--- DATA FOR THIS TASK Enclosed Below ---

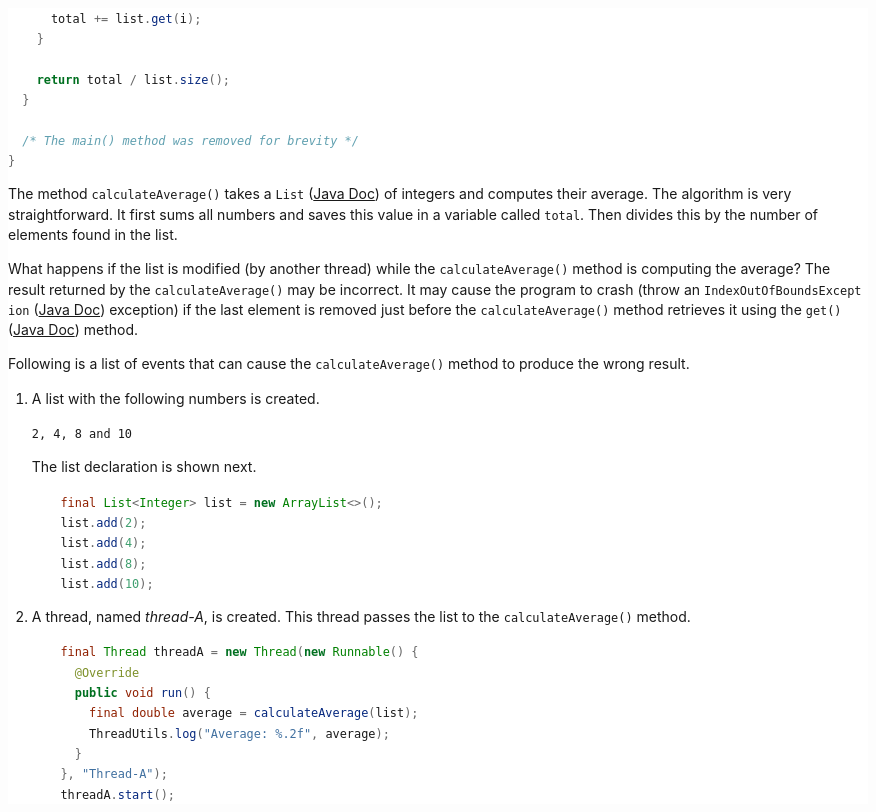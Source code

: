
 ```java
      total += list.get(i);
    }

    return total / list.size();
  }

  /* The main() method was removed for brevity */
}
```

The method `calculateAverage()` takes a `List` ([Java Doc](http://docs.oracle.com/javase/7/docs/api/java/util/List.html)) of integers and computes their average.  The algorithm is very straightforward.  It first sums all numbers and saves this value in a variable called `total`.  Then divides this by the number of elements found in the list.

What happens if the list is modified (by another thread) while the `calculateAverage()` method is computing the average?  The result returned by the `calculateAverage()` may be incorrect.  It may cause the program to crash (throw an `IndexOutOfBoundsException` ([Java Doc](http://docs.oracle.com/javase/7/docs/api/java/lang/IndexOutOfBoundsException.html)) exception) if the last element is removed just before the `calculateAverage()` method retrieves it using the `get()` ([Java Doc](http://docs.oracle.com/javase/7/docs/api/java/util/List.html#get(int))) method.

Following is a list of events that can cause the `calculateAverage()` method to produce the wrong result.

1. A list with the following numbers is created.

    ```
    2, 4, 8 and 10
    ```

    The list declaration is shown next.

    ```java
        final List<Integer> list = new ArrayList<>();
        list.add(2);
        list.add(4);
        list.add(8);
        list.add(10);
    ```

1. A thread, named _thread-A_, is created.  This thread passes the list to the `calculateAverage()` method.

    ```java
        final Thread threadA = new Thread(new Runnable() {
          @Override
          public void run() {
            final double average = calculateAverage(list);
            ThreadUtils.log("Average: %.2f", average);
          }
        }, "Thread-A");
        threadA.start();
    ```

--- End of Enclosed DATA FOR THIS TASK ---

YOUR TASK ▸ Only lines of the data holding the word "numbers" go in the answer. Please copy each of them.

ANSWER BELOW ▸
The method `calculateAverage()` takes a `List` ([Java Doc](http://docs.oracle.com/javase/7/docs/api/java/util/List.html)) of integers and computes their average.  The algorithm is very straightforward.  It first sums all numbers and saves this value in a variable called `total`.  Then divides this by the number of elements found in the list.
1. A list with the following numbers is created.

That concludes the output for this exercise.